Scouting Your Opponent
 My choice of racket is a Nittaku Ludeak – composed of 85 grams of 7-ply all-wood construction.  This blade gives me the right weight and power for my mid-distance counterlooping style.  The Ludeak blade teamed with Narucross EX Hard rubber is the perfect combination.  Narucross EX Hard is one of the world’s fastest rubbers and unlike many other tensor rubbers, Narucross has great touch for the short game.

     Whether you want to make the US Olympic Team, win the senior games, or beat your Uncle Bob; it is always a great idea to scout out your competition.  In this article, I’m going to describe two separate methods of scouting your table tennis opponent.  The first is the long-term method.  This is best accomplished by video analysis.  The second is short term; this is a more common situation.  You enter a tournament and are watching your opponent play the round robin group ten minutes before your match against him.  You have never seen him before, and you need to quickly make a game plan.

 

 How to Scout an Opponent, Long-Term

Serve

     When studying an opponent, the first thing to watch is his serve.  Watch the motion, watch the bounce, watch how the ball reacts off the table, and watch how the ball reacts off the opponent’s racket.  Obviously when watching, you can’t “feel” the spin, but you can get “a feel” for the types of serves that he will probably serve against you.  If possible, watch a video of him playing against you or against someone who has a similar style and level to yours.  

Serve Return

Next, study how this opponent returns serve by asking yourself the following questions.

     1.      Does he attack long serves with both forehand and backhand?  If so, with what stroke?  If not, how does he return them?

     2.      Does he attack short serves with both forehand and backhand?  If so, what location does he usually attack to?  If not, does he return long or short?

     3.      Are there any particular serves that he misses repetitively?

How He Wins Points

     This point is slightly more general.  Does he win most of his points by attacking or by allowing his opponent to attack first?  If he wins most of his points by attacking, find out his biggest weapons and try to stop them.  If he wins most of his points from his opponent missing, then try to be very consistent, eliminate your own errors, and choose the right ball to hit strong. 

Specific Strengths

Now let’s discuss in more detail about his strengths.  First, check his stance.  Is he in a forehand stance or backhand stance?  Second, check his grip.  Does he have a forehand grip (racket rotated to the thumb side of the palm) or a backhand grip (racket rotated to the index finger side of the palm)?  Third, check his footwork.  Does he move better to the forehand side or to the backhand side?  When moving wide, does he move back or stay close to the table? 

Specific Weaknesses

His weaknesses might be very evident.  However, it is a good idea to analyze one or two full games and mark each time he misses with a particular stroke.  For example:

Forehand loop against under spin      I
Backhand loop against under spin   IIIIIII
Forehand loop against topspin
Backhand loop against topspin      I
Backhand push      III
Forehand push      IIIIII
Forehand block      II
Backhand block     I
Smash      I

     By looking at the statistics, you can clearly see that he missed many forehand pushes and many backhand loops against under spin.  This will give you an indication that those might be two of his biggest weaknesses.  This can get much more complex.  For example, during 2 games, he might have pushed 50 balls with his forehand and missed six.  He might have attempted three backhand pushes and missed all three.  So this kind of charting needs to be used only as an outline. 

Game Patterns
     Most game patterns happen in the first three shots.  Watch how your opponent uses his serve to set up a great loop, an easy smash, or a well-placed block.  If he does have patterns that he wants to play, you need to be aware of them and have a game plan to stop his winning routine. 

End Game
At the end of a tight match, most players will change their games slightly –
     They might play more risky by playing extra power.

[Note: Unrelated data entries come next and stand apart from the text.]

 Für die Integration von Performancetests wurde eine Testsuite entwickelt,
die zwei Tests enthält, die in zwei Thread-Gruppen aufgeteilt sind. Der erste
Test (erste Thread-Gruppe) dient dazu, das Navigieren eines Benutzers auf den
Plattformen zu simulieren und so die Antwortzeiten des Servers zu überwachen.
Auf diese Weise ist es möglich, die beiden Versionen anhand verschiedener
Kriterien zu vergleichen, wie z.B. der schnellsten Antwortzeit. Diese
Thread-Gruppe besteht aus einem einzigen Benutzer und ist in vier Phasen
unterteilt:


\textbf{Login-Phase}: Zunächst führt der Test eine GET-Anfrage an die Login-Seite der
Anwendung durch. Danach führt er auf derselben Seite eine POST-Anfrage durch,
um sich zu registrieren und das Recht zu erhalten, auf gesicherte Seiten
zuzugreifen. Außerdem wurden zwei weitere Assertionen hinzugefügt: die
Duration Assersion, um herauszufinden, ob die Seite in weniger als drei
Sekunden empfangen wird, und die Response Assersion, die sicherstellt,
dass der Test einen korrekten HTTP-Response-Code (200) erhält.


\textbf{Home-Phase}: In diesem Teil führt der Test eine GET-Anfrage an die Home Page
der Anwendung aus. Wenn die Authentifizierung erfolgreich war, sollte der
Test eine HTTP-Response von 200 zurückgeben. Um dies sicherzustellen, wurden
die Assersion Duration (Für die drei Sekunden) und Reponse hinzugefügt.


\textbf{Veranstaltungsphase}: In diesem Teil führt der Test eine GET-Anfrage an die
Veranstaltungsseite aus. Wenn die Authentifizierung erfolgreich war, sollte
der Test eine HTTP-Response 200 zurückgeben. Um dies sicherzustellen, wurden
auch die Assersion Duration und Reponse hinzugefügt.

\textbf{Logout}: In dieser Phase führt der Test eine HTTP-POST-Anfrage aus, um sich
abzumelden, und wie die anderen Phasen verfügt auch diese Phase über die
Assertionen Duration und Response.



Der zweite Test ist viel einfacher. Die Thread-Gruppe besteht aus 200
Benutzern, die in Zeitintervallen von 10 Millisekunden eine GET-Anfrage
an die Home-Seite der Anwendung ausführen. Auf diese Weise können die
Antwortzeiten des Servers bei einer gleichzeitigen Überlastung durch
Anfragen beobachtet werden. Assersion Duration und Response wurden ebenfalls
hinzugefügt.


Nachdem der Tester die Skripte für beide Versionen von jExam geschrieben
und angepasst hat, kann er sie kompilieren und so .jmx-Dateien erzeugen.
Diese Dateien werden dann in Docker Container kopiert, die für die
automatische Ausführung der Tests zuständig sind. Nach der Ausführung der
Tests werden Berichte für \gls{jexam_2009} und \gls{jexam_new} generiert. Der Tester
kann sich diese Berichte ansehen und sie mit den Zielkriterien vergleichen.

They might play less risky by reverting to a push/block game. They might pullout a secret serve that they were saving for the entire match. They might tighten up and feel nervous to use their backhand or forehand. They might call an umpire or try to cause controversy. Regardless of what happens, you need to be aware of their tendencies.  Be ready to keep your opponent off-guard and be ready to adjust to his change. 

How to Scout an Opponent, Short-Term 

     When playing in a tournament, you sometimes will have a very short notice on who your next opponent will be.  In this case, try to watch him play a match in the previous round or in the round robin group.  With only a few minutes to watch, I suggest that you focus your attention on two things:
1.      His serve
2.      How he wins points

     Envision yourself playing him.  Watch the serve, then immediately question yourself as to what the best return would be.  See how his opponent returned the serve and confirm your answer by watching how the ball reacts off his racket.  It is very important to watch the subtle differences that he makes in varying the spin with the same motion.
     See how he wins points.  Does he win most of his points by forceful attacking? Or does he win most of his points by allowing his opponent to miss?  Once you have these two things solved, you will be thinking clearly when you formulate a pre-game strategy against this opponent.
     Also, be willing to ask a friend or other players in the round robin group.  His last opponent might be able to give you insight that you hadn’t foreseen.  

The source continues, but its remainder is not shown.